Content starts
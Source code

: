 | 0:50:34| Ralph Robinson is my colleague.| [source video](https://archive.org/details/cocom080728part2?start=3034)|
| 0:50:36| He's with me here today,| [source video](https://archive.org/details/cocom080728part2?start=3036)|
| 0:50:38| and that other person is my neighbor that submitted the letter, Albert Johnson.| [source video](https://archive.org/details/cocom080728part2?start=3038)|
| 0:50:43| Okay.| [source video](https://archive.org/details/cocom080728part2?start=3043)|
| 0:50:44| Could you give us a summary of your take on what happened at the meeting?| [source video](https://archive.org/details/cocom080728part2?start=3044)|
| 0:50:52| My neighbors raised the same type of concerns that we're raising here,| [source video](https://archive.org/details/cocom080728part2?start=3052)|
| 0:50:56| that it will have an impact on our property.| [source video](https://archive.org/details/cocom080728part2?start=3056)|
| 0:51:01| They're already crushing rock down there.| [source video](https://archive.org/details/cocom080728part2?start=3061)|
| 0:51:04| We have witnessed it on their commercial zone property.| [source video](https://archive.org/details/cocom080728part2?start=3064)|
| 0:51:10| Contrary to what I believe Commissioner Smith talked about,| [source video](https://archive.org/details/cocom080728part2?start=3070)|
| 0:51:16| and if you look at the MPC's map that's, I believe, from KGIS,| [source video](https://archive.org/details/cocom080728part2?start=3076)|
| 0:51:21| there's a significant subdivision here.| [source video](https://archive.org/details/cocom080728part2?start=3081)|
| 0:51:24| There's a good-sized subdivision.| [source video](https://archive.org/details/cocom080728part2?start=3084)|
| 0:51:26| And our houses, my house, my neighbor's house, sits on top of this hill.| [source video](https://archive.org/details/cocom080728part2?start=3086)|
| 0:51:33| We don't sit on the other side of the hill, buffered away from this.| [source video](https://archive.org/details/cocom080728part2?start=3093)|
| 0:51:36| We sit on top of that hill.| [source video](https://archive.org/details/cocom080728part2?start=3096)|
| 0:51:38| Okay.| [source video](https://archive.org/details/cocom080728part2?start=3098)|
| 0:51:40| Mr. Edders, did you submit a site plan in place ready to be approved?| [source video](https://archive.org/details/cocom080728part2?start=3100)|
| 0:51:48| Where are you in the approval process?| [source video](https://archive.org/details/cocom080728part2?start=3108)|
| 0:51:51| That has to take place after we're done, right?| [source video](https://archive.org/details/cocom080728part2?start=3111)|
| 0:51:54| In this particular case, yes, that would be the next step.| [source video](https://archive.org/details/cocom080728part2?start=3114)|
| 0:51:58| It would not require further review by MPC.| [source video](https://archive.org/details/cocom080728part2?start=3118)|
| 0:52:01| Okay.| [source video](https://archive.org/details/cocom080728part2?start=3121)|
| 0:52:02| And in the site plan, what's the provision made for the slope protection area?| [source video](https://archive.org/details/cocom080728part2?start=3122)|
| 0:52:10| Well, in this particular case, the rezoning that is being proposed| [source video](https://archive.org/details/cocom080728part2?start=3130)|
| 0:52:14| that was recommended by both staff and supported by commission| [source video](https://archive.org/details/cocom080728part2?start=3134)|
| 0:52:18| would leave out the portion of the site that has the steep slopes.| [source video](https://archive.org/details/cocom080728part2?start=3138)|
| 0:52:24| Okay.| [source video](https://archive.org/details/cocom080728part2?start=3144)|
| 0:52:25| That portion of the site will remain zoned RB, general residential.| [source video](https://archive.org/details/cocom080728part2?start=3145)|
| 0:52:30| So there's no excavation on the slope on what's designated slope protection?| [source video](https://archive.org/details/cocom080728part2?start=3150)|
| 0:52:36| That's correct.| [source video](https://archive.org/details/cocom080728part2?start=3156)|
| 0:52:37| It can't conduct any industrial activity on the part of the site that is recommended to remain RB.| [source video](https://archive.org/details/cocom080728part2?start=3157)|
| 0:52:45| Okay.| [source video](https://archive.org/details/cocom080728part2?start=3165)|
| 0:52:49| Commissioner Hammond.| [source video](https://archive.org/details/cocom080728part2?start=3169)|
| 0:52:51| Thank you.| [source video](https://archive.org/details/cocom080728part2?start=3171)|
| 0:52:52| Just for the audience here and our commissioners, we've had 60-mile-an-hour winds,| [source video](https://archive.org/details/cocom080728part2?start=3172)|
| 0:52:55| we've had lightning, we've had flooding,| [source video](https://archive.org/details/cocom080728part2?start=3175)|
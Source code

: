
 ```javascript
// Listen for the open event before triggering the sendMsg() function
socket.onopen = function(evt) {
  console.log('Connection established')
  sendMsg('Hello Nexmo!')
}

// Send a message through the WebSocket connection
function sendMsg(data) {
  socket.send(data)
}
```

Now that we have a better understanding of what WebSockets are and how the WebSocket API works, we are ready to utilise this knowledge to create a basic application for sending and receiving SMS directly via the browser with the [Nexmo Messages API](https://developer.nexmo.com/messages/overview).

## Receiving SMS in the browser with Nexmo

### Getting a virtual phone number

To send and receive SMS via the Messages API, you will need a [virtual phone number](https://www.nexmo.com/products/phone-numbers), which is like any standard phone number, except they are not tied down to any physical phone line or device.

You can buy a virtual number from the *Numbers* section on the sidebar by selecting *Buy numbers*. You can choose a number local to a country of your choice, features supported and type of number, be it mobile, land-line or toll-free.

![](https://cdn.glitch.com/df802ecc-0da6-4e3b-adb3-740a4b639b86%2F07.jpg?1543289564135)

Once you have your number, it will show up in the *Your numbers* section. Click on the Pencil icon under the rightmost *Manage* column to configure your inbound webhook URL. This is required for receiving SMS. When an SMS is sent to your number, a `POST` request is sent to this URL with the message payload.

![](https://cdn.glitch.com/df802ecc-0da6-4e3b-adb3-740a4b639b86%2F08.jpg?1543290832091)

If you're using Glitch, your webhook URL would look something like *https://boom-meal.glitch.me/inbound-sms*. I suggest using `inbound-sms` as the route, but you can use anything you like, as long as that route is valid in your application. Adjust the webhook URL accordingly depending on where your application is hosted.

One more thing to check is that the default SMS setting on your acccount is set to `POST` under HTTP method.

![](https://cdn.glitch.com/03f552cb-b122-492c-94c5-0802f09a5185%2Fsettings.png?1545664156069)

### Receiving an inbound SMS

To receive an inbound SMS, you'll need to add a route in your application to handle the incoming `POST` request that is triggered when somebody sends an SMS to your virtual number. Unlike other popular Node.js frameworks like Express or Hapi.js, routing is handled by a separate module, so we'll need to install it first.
Content ends
Out of the listing above, reproduce exactly the lines from the one with "0:52:02| And in" up to and including the one with "0:52:37| It can't".

| 0:52:02| And in the site plan, what's the provision made for the slope protection area?| [source video](https://archive.org/details/cocom080728part2?start=3122)|
| 0:52:10| Well, in this particular case, the rezoning that is being proposed| [source video](https://archive.org/details/cocom080728part2?start=3130)|
| 0:52:14| that was recommended by both staff and supported by commission| [source video](https://archive.org/details/cocom080728part2?start=3134)|
| 0:52:18| would leave out the portion of the site that has the steep slopes.| [source video](https://archive.org/details/cocom080728part2?start=3138)|
| 0:52:24| Okay.| [source video](https://archive.org/details/cocom080728part2?start=3144)|
| 0:52:25| That portion of the site will remain zoned RB, general residential.| [source video](https://archive.org/details/cocom080728part2?start=3145)|
| 0:52:30| So there's no excavation on the slope on what's designated slope protection?| [source video](https://archive.org/details/cocom080728part2?start=3150)|
| 0:52:36| That's correct.| [source video](https://archive.org/details/cocom080728part2?start=3156)|
| 0:52:37| It can't conduct any industrial activity on the part of the site that is recommended to remain RB.| [source video](https://archive.org/details/cocom080728part2?start=3157)|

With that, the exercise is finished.